### TASK
Using the data that follows, output only the lines from the line with "- Under the videos you will see my contact." up to and including the line with "이 되도록 그리자.(단, 점", exactly, leaving pictures aside.

[Items from a dataset]
::::::::

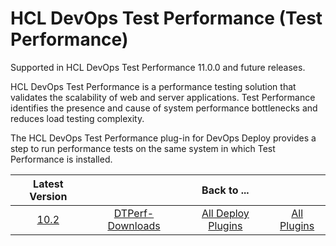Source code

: # HCL DevOps Test Performance (Test Performance)

Supported in HCL DevOps Test Performance 11.0.0 and future releases.

HCL DevOps Test Performance is a performance testing solution that validates the scalability of web and server applications. Test Performance identifies the presence and cause of system performance bottlenecks and reduces load testing complexity.

The HCL DevOps Test Performance plug-in for DevOps Deploy provides a step to run performance tests on the same system in which Test Performance is installed.

|Latest Version||Back to ...||
| :---: | :---: | :---: | :---: |
|[10.2](https://raw.githubusercontent.com/UrbanCode/IBM-UCD-PLUGINS/main/files/HCLDevOpsTestPerf/DTPerf-DD-HCL-10.2.zip)|[DTPerf-Downloads](downloads.md)|[All Deploy Plugins](../README.md)|[All Plugins](../../index.md)|

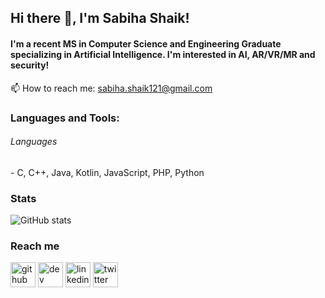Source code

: ## Hi there 👋, I'm Sabiha Shaik!
#### I'm a recent MS in Computer Science and Engineering Graduate specializing in Artificial Intelligence. I'm interested in AI, AR/VR/MR and security!

📫 How to reach me: sabiha.shaik121@gmail.com 


<h3 align="left">Languages and Tools:</h3>
<h6> Languages </h6>
 - C, C++, Java, Kotlin, JavaScript, PHP, Python


### Stats

![GitHub stats](https://github-readme-stats.vercel.app/api?username=sabihashaik&count_private=true)  
 
### Reach me
[<img src='https://cdn.jsdelivr.net/npm/simple-icons@3.0.1/icons/github.svg' alt='github' height='40'>](https://github.com/Sabihashaik)  [<img src='https://cdn.jsdelivr.net/npm/simple-icons@3.0.1/icons/hashnode.svg' alt='dev' height='40'>](https://sabiha.hashnode.dev/)  [<img src='https://cdn.jsdelivr.net/npm/simple-icons@3.0.1/icons/linkedin.svg' alt='linkedin' height='40'>](https://www.linkedin.com/in/sabiha-shaik/)  [<img src='https://cdn.jsdelivr.net/npm/simple-icons@3.0.1/icons/twitter.svg' alt='twitter' height='40'>](https://twitter.com/sabiha_shaik_)  
 
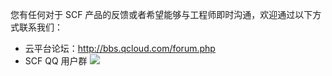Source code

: 您有任何对于 SCF 产品的反馈或者希望能够与工程师即时沟通，欢迎通过以下方式联系我们：

- 云平台论坛：http://bbs.qcloud.com/forum.php
- SCF QQ 用户群
![](https://mc.qcloudimg.com/static/img/76af3658e287914466c90b6281928a30/image.png)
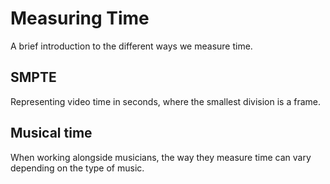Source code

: # Measuring Time

A brief introduction to the different ways we measure time.

## SMPTE

Representing video time in seconds, where the smallest division is a frame.

## Musical time

When working alongside musicians, the way they measure time can vary depending on the type of music.
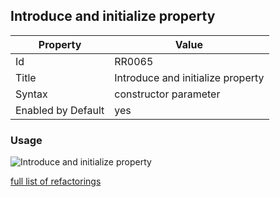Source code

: ## Introduce and initialize property

Property | Value
--- | --- 
Id | RR0065
Title | Introduce and initialize property
Syntax | constructor parameter
Enabled by Default | yes

### Usage

![Introduce and initialize property](../../images/refactorings/IntroduceAndInitializeProperty.png)

[full list of refactorings](Refactorings.md)
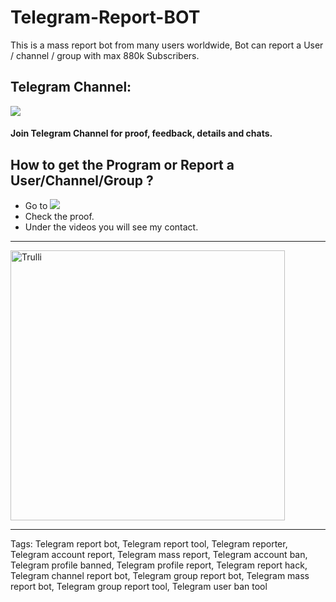 # Telegram-Report-BOT
This is a mass report bot from many users worldwide, Bot can report a User / channel / group with max 880k Subscribers.

## Telegram Channel:
<a href="https://t.me/reportsntg"><img src="https://img.shields.io/badge/Telegram-2CA5E0?style=for-the-badge&logo=telegram&logoColor=white"></a>
#### Join Telegram Channel for proof, feedback, details and chats.

## How to get the Program or Report a User/Channel/Group ?
- Go to <a href="https://t.me/reportsntg"><img src="https://img.shields.io/badge/Telegram-2CA5E0?style=for-the-badge&logo=telegram&logoColor=white"></a>
- Check the proof.
- Under the videos you will see my contact.
<hr>
<img src="https://i.postimg.cc/WbJyHdMm/palrnus.jpg" alt="Trulli" width="439" height="432">

<hr>
Tags: Telegram report bot, Telegram report tool, Telegram reporter, Telegram account report, Telegram mass report, Telegram account ban, Telegram profile banned, Telegram profile report, Telegram report hack, Telegram channel report bot, Telegram group report bot, Telegram mass report bot, Telegram group report tool, Telegram user ban tool
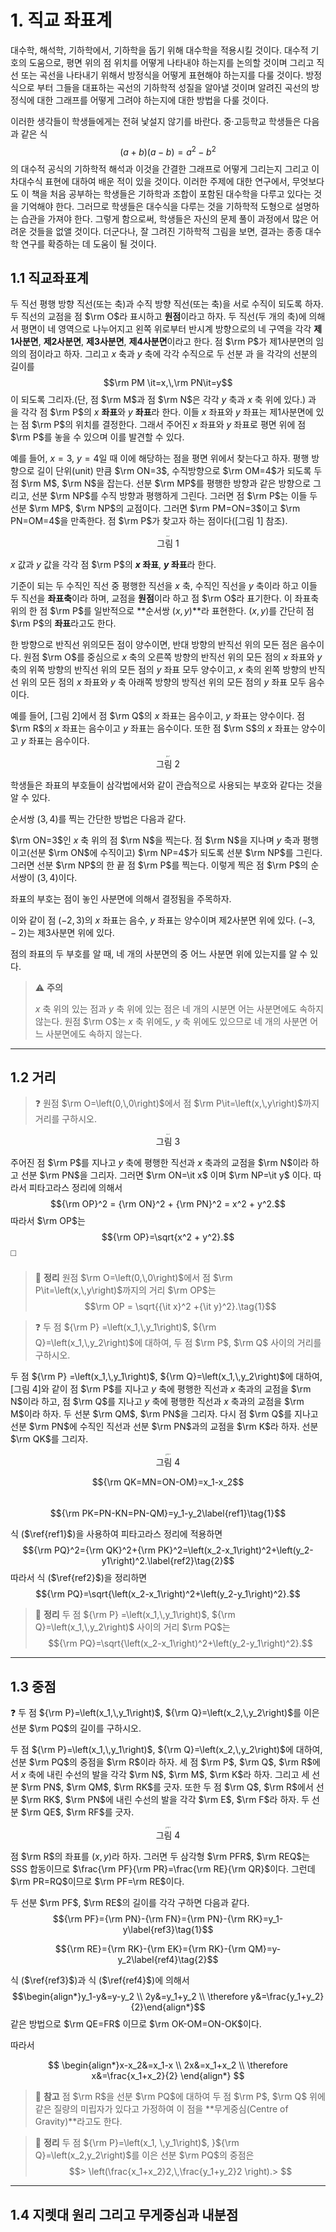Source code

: # 1. 직교 좌표계

대수학, 해석학, 기하학에서, 기하학을 돕기 위해 대수학을 적용시킬 것이다. 대수적 기호의 도움으로, 평면 위의 점 위치를 어떻게 나타내야 하는지를 논의할 것이며 그리고 직선 또는 곡선을 나타내기 위해서 방정식을 어떻게 표현해야 하는지를 다룰 것이다. 방정식으로 부터 그들을 대표하는 곡선의 기하학적 성질을 알아낼 것이며 알려진 곡선의 방정식에 대한 그래프를 어떻게 그려야 하는지에 대한 방법을 다룰 것이다.

이러한 생각들이 학생들에게는 전혀 낯설지 않기를 바란다. 중·고등학교 학생들은 다음과 같은 식
$$\left(a+b\right)\left(a-b\right)=a^2-b^2$$
의 대수적 공식의 기하학적 해석과 이것을 간결한 그래프로 어떻게 그리는지 그리고 이차대수식 표현에 대하여 배운 적이 있을 것이다. 이러한 주제에 대한 연구에서, 무엇보다도 이 책을 처음 공부하는 학생들은 기하학과 조합이 포함된 대수학을 다루고 있다는 것을 기억해야 한다. 그러므로 학생들은 대수식을 다루는 것을 기하학적 도형으로 설명하는 습관을 가져야 한다. 그렇게 함으로써, 학생들은 자신의 문제 풀이 과정에서 많은 어려운 것들을 없앨 것이다. 더군다나, 잘 그려진 기하학적 그림을 보면, 결과는 종종 대수학 연구를 확증하는 데 도움이 될 것이다.

## 1.1 직교좌표계

두 직선 평행 방향 직선(또는 축)과 수직 방향 직선(또는 축)을 서로 수직이 되도록 하자. 두 직선의 교점을 점 $\rm O$라 표시하고 **원점**이라고 하자. 두 직선(두 개의 축)에 의해서 평면이 네 영역으로 나누어지고 왼쪽 위로부터 반시계 방향으로의 네 구역을 각각 **제1사분면**, **제2사분면**, **제3사분면**, **제4사분면**이라고 한다. 점 $\rm P$가 제1사분면의 임의의 점이라고 하자. 그리고 $x$ 축과 $y$ 축에 각각 수직으로 두 선분 과 을 각각의 선분의 길이를
$$\rm PM \it=x,\,\rm PN\it=y$$
이 되도록 그리자.(단, 점 $\rm M$과 점 $\rm N$은 각각 $y$ 축과 $x$ 축 위에 있다.) 과 을 각각 점 $\rm P$의 $x$ **좌표**와 $y$ **좌표**라 한다. 이들 $x$ 좌표와 $y$ 좌표는 제1사분면에 있는 점 $\rm P$의 위치를 결정한다. 그래서 주어진 $x$ 좌표와 $y$ 좌표로 평면 위에 점 $\rm P$를 놓을 수 있으며 이를 발견할 수 있다.

예를 들어, $x=3$, $y=4$일 때 이에 해당하는 점을 평면 위에서 찾는다고 하자. 평행 방향으로 길이 단위(unit) 만큼 $\rm ON=3$, 수직방향으로 $\rm OM=4$가 되도록 두 점 $\rm M$, $\rm N$을 잡는다. 선분 $\rm MP$를 평행한 방향과 같은 방향으로 그리고, 선분 $\rm NP$를 수직 방향과 평행하게 그린다. 그러면 점 $\rm P$는 이들 두 선분 $\rm MP$, $\rm NP$의 교점이다. 그러면 $\rm PM=ON=3$이고 $\rm PN=OM=4$을 만족한다. 점 $\rm P$가 찾고자 하는 점이다([그림 1] 참조).

<center><img src="./images/fig1-1.png" alt="fig1-1" style="zoom:13%;"/><figcaption>그림 1</figcaption></center>

$x$ 값과 $y$ 값을 각각 점 $\rm P$의 **$x$ 좌표**, **$y$​​ 좌표**라 한다.

기준이 되는 두 수직인 직선 중 평행한 직선을 $x$ 축, 수직인 직선을 $y$ 축이라 하고 이들 두 직선을 **좌표축**이라 하며, 교점을 **원점**이라 하고 점 $\rm O$라 표기한다. 이 좌표축 위의 한 점 $\rm P$를 일반적으로 **순서쌍 $\left(x,\,y\right)$​**라 표현한다. $\left(x,\,y\right)$를 간단히 점 $\rm P$의 **좌표**라고도 한다.

한 방향으로 반직선 위의모든 점이 양수이면, 반대 방향의 반직선 위의 모든 점은 음수이다. 원점 $\rm O$를 중심으로 $x$ 축의 오른쪽 방향의 반직선 위의 모든 점의 $x$ 좌표와 $y$ 축의 위쪽 방향의 반직선 위의 모든 점의 $y$ 좌표 모두 양수이고, $x$ 축의 왼쪽 방향의 반직선 위의 모든 점의 $x$ 좌표와 $y$ 축 아래쪽 방향의 방직선 위의 모든 점의 $y$ 좌표 모두 음수이다.

예를 들어, [그림 2]에서 점 $\rm Q$의 $x$ 좌표는 음수이고, $y$​ 좌표는 양수이다. 점 $\rm R$의 $x$ 좌표는 음수이고 $y$ 좌표는 음수이다. 또한 점 $\rm S$의 $x$ 좌표는 양수이고 $y$​ 좌표는 음수이다.

<center><img src="./images/fig1-2.png" alt="fig1-2" style="zoom:13%;" /><figcaption>그림 2</figcaption></center>

학생들은 좌표의 부호들이 삼각법에서와 같이 관습적으로 사용되는 부호와 같다는 것을 알 수 있다.

순서쌍 $\left(3,\,4\right)$를 찍는 간단한 방법은 다음과 같다.

$\rm ON=3$인 $x$ 축 위의 점 $\rm N$을 찍는다. 점 $\rm N$을 지나며 $y$ 축과 평행이고(선분 $\rm ON$에 수직이고) $\rm NP=4$가 되도록 선분 $\rm NP$를 그린다. 그러면 선분 $\rm NP$의 한 끝 점 $\rm P$를 찍는다. 이렇게 찍은 점 $\rm P$의 순서쌍이 $\left(3,\,4\right)$이다.

좌표의 부호는 점이 놓인 사분면에 의해서 결정됨을 주목하자.

이와 같이 점 $\left(-2,\,3\right)$의 $x$ 좌표는 음수, $y$ 좌표는 양수이며 제2사분면 위에 있다. $\left(-3,\,-2\right)$는 제3사분면 위에 있다.

점의 좌표의 두 부호를 알 때, 네 개의 사분면의 중 어느 사분면 위에 있는지를 알 수 있다.

> :warning: **주의**
>
> $x$ 축 위의 있는 점과 $y$ 축 위에 있는 점은 네 개의 시분면 어는 사분면에도 속하지 않는다. 원점 $\rm O$는 $x$ 축 위에도, $y$ 축 위에도 있으므로 네 개의 사분면 어느 사분면에도 속하지 않는다.

---

## 1.2 거리

> :question: 원점 $\rm O=\left(0,\,0\right)$에서 점 $\rm P\it=\left(x,\,y\right)$까지 거리를 구하시오.

<center><img src="./images/fig1-3.png" alt="fig1-3" style="zoom:12%;" /><figcaption>그림 3</figcaption></center>

주어진 점 $\rm P$를 지나고 $y$ 축에 평행한 직선과 $x$ 축과의 교점을 $\rm N$이라 하고 선분 $\rm PN$을 그리자. 그러면 $\rm ON=\it x$ 이며 $\rm NP=\it y$ 이다. 따라서 피타고라스 정리에 의해서
$${\rm OP}^2 = {\rm ON}^2 + {\rm PN}^2 = x^2 + y^2.$$
따라서 $\rm OP$는
$${\rm OP}=\sqrt{x^2 + y^2}.$$
:white_medium_square:

> :thought_balloon: **정리** ​​원점 $\rm O=\left(0,\,0\right)$에서 점 $\rm P\it=\left(x,\,y\right)$까지의 거리 $\rm OP$는  
> $$\rm OP = \sqrt{{\it x}^2 +{\it y}^2}.\tag{1}$$

> :question: 두 점 ${\rm P} =\left(x_1,\,y_1\right)$, ${\rm Q}=\left(x_1,\,y_2\right)$에 대하여, 두 점 $\rm P$, $\rm Q$ 사이의 거리를 구하시오.

두 점 ${\rm P} =\left(x_1,\,y_1\right)$, ${\rm Q}=\left(x_1,\,y_2\right)$에 대하여, [그림 4]와 같이 점 $\rm P$를 지나고 $y$ 축에 평행한 직선과 $x$ 축과의 교점을 $\rm N$이라 하고, 점 $\rm Q$를 지나고 $y$ 축에 평행한 직선과 $x$ 축과의 교점을 $\rm M$이라 하자. 두 선분 $\rm QM$, $\rm PN$을 그리자. 다시 점 $\rm Q$를 지나고 선분 $\rm PN$에 수직인 직선과 선분 $\rm PN$과의 교점을 $\rm K$라 하자. 선분 $\rm QK$를 그리자.

<center><img src="./images/fig1-4.png" alt="fig1-4" style="zoom:15%;" /><figcaption>그림 4</figcaption></center>

$${\rm QK=MN=ON-OM}=x_1-x_2$$  
$${\rm PK=PN-KN=PN-QM}=y_1-y_2\label{ref1}\tag{1}$$

식 ($\ref{ref1}$)을 사용하여 피타고라스 정리에 적용하면
$${\rm PQ}^2={\rm QK}^2+{\rm PK}^2=\left(x_2-x_1\right)^2+\left(y_2-y1\right)^2.\label{ref2}\tag{2}$$
따라서 식 ($\ref{ref2}$)을 정리하면
$${\rm PQ}=\sqrt{\left(x_2-x_1\right)^2+\left(y_2-y_1\right)^2}.$$

> :thought_balloon: **정리** 두 점 ${\rm P} =\left(x_1,\,y_1\right)$, ${\rm Q}=\left(x_1,\,y_2\right)$ 사이의 거리 $\rm PQ$는
> $${\rm PQ}=\sqrt{\left(x_2-x_1\right)^2+\left(y_2-y_1\right)^2}.$$

---

## 1.3 중점

:question: 두 점 ${\rm P}=\left(x_1,\,y_1\right)$, ${\rm Q}=\left(x_2,\,y_2\right)$를 이은 선분 $\rm PQ$의 길이를 구하시오.

두 점 ${\rm P}=\left(x_1,\,y_1\right)$, ${\rm Q}=\left(x_2,\,y_2\right)$에 대하여, 선분 $\rm PQ$의 중점을 $\rm R$이라 하자. 세 점 $\rm P$, $\rm Q$, $\rm R$에서 $x$ 축에 내린 수선의 발을 각각 $\rm N$, $\rm M$, $\rm K$라 하자. 그리고 세 선분 $\rm PN$, $\rm QM$, $\rm RK$를 긋자. 또한 두 점 $\rm Q$, $\rm R$에서 선분 $\rm RK$, $\rm PN$에 내린 수선의 발을 각각 $\rm E$, $\rm F$라 하자. 두 선분 $\rm QE$, $\rm RF$를 긋자.

<center><img src="./images/fig1-5.png" alt="fig1-5" style="zoom:15%;" /><figcaption>그림 4</figcaption></center>

점 $\rm R$의 좌표를 $\left(x,\,y\right)$라 하자. 그러면 두 삼각형 $\rm PFR$, $\rm REQ$는 SSS 합동이므로 $\frac{\rm PF}{\rm PR}=\frac{\rm RE}{\rm QR}$이다. 그런데 $\rm PR=RQ$이므로 $\rm PF=\rm RE$이다.

두 선분 $\rm PF$, $\rm RE$의 길이를 각각 구하면 다음과 같다.
$${\rm PF}={\rm PN}-{\rm FN}={\rm PN}-{\rm RK}=y_1-y\label{ref3}\tag{1}$$

$${\rm RE}={\rm RK}-{\rm EK}={\rm RK}-{\rm QM}=y-y_2\label{ref4}\tag{2}$$

식 ($\ref{ref3}$)과 식 ($\ref{ref4}$)에 의해서
$$\begin{align*}y_1-y&=y-y_2 \\ 2y&=y_1+y_2 \\ \therefore y&=\frac{y_1+y_2}{2}\end{align*}$$
같은 방법으로 $\rm QE=FR$ 이므로 $\rm OK-OM=ON-OK$이다.

따라서

$$
\begin{align*}x-x_2&=x_1-x \\ 2x&=x_1+x_2 \\ \therefore x&=\frac{x_1+x_2}{2} \end{align*}
$$

> :memo: **참고** 점 $\rm R$을 선분 $\rm PQ$에 대하여 두 점 $\rm P$, $\rm Q$​ 위에 같은 질량의 미립자가 있다고 가정하여 이 점을 **무게중심(Centre of Gravity)**라고도 한다.

> :thought_balloon: **정리** 두 점 ${\rm P}=\left(x_1, \,y_1\right)$​, }${\rm Q}=\left(x_2,y_2\right)$를 이은 선분 $\rm PQ$의 중점은
> $$> \left(\frac{x_1+x_2}2,\,\frac{y_1+y_2}2 \right).> $$

---

## 1.4 지렛대 원리 그리고 무게중심과 내분점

::::::::

### TASK SOLUTION
- Under the videos you will see my contact.
<hr>
<img src="https://i.postimg.cc/WbJyHdMm/palrnus.jpg" alt="Trulli" width="439" height="432">

<hr>
Tags: Telegram report bot, Telegram report tool, Telegram reporter, Telegram account report, Telegram mass report, Telegram account ban, Telegram profile banned, Telegram profile report, Telegram report hack, Telegram channel report bot, Telegram group report bot, Telegram mass report bot, Telegram group report tool, Telegram user ban tool
Source code

: # 1. 직교 좌표계

대수학, 해석학, 기하학에서, 기하학을 돕기 위해 대수학을 적용시킬 것이다. 대수적 기호의 도움으로, 평면 위의 점 위치를 어떻게 나타내야 하는지를 논의할 것이며 그리고 직선 또는 곡선을 나타내기 위해서 방정식을 어떻게 표현해야 하는지를 다룰 것이다. 방정식으로 부터 그들을 대표하는 곡선의 기하학적 성질을 알아낼 것이며 알려진 곡선의 방정식에 대한 그래프를 어떻게 그려야 하는지에 대한 방법을 다룰 것이다.

이러한 생각들이 학생들에게는 전혀 낯설지 않기를 바란다. 중·고등학교 학생들은 다음과 같은 식
$$\left(a+b\right)\left(a-b\right)=a^2-b^2$$
의 대수적 공식의 기하학적 해석과 이것을 간결한 그래프로 어떻게 그리는지 그리고 이차대수식 표현에 대하여 배운 적이 있을 것이다. 이러한 주제에 대한 연구에서, 무엇보다도 이 책을 처음 공부하는 학생들은 기하학과 조합이 포함된 대수학을 다루고 있다는 것을 기억해야 한다. 그러므로 학생들은 대수식을 다루는 것을 기하학적 도형으로 설명하는 습관을 가져야 한다. 그렇게 함으로써, 학생들은 자신의 문제 풀이 과정에서 많은 어려운 것들을 없앨 것이다. 더군다나, 잘 그려진 기하학적 그림을 보면, 결과는 종종 대수학 연구를 확증하는 데 도움이 될 것이다.

## 1.1 직교좌표계

두 직선 평행 방향 직선(또는 축)과 수직 방향 직선(또는 축)을 서로 수직이 되도록 하자. 두 직선의 교점을 점 $\rm O$라 표시하고 **원점**이라고 하자. 두 직선(두 개의 축)에 의해서 평면이 네 영역으로 나누어지고 왼쪽 위로부터 반시계 방향으로의 네 구역을 각각 **제1사분면**, **제2사분면**, **제3사분면**, **제4사분면**이라고 한다. 점 $\rm P$가 제1사분면의 임의의 점이라고 하자. 그리고 $x$ 축과 $y$ 축에 각각 수직으로 두 선분 과 을 각각의 선분의 길이를
$$\rm PM \it=x,\,\rm PN\it=y$$
이 되도록 그리자.(단, 점 $\rm M$과 점 $\rm N$은 각각 $y$ 축과 $x$ 축 위에 있다.) 과 을 각각 점 $\rm P$의 $x$ **좌표**와 $y$ **좌표**라 한다. 이들 $x$ 좌표와 $y$ 좌표는 제1사분면에 있는 점 $\rm P$의 위치를 결정한다. 그래서 주어진 $x$ 좌표와 $y$ 좌표로 평면 위에 점 $\rm P$를 놓을 수 있으며 이를 발견할 수 있다.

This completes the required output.